Mass Transportation Facilitated Porous Fe/Co Dual‐Site Catalytic Cathodes for Ultrahigh‐Power‐Density Al–Air Fuel Cells

Abstract The development of oxygen‐dependent fuel cells is frequently hindered by the high cost of cathode materials and the sluggish kinetics of the oxygen reduction reaction (ORR). It is thus crucial to explore low‐cost and high‐activity catalysts with accelerated mass transport. Here, a high‐throughput screening method is developed by integrating an explicit solvation model with machine learning potential‐based molecular dynamics simulations, which enables the efficient evaluation of a vast array of diverse diatomic combinations and ultimately identifying Fe–Co dual‐atomic sites as the optimal ORR electrocatalysts.
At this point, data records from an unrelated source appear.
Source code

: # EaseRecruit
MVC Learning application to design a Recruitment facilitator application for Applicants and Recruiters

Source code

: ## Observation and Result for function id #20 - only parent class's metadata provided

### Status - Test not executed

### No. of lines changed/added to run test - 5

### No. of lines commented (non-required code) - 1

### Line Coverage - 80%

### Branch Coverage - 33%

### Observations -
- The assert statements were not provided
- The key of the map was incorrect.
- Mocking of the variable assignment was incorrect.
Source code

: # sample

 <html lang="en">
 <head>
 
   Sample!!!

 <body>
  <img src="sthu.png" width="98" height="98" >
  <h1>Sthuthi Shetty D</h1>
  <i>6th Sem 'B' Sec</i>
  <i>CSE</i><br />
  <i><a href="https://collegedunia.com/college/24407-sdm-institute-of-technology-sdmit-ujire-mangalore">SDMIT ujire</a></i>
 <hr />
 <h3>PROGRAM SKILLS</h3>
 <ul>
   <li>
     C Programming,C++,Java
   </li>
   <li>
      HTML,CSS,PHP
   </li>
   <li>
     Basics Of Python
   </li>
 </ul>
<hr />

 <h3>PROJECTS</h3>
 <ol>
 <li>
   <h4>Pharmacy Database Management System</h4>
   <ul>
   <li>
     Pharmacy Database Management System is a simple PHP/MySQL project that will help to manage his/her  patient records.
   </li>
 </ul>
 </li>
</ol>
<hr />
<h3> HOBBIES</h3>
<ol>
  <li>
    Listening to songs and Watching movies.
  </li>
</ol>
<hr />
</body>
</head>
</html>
The superior electrocatalytic performance of the diatomic Fe/Co sites loaded on 3D‐interconnected ordered macroporous carbon (FeCo‐3DMNC) is experimentally verified, achieving high ORR activity with half‐wave potentials of 0.806 V in acidic and 0.905 V in alkaline environments. Additionally, innovative hybrid acid/alkali aluminum–air fuel cells (hA/A‐AAFCs) incorporating FeCo‐3DMNC as the cathode catalyst demonstrate a notably high open‐circuit voltage of 2.72 V and a record‐breaking power density of 827 mW cm −2 , significantly outperforming conventional alkaline aluminum–air fuel cells. This work marks a significant advancement by combining cutting‐edge computational screening with rigorous experimental validation to develop promising electrocatalysts, potentially paving the way for the advanced energy storage and conversion technologies.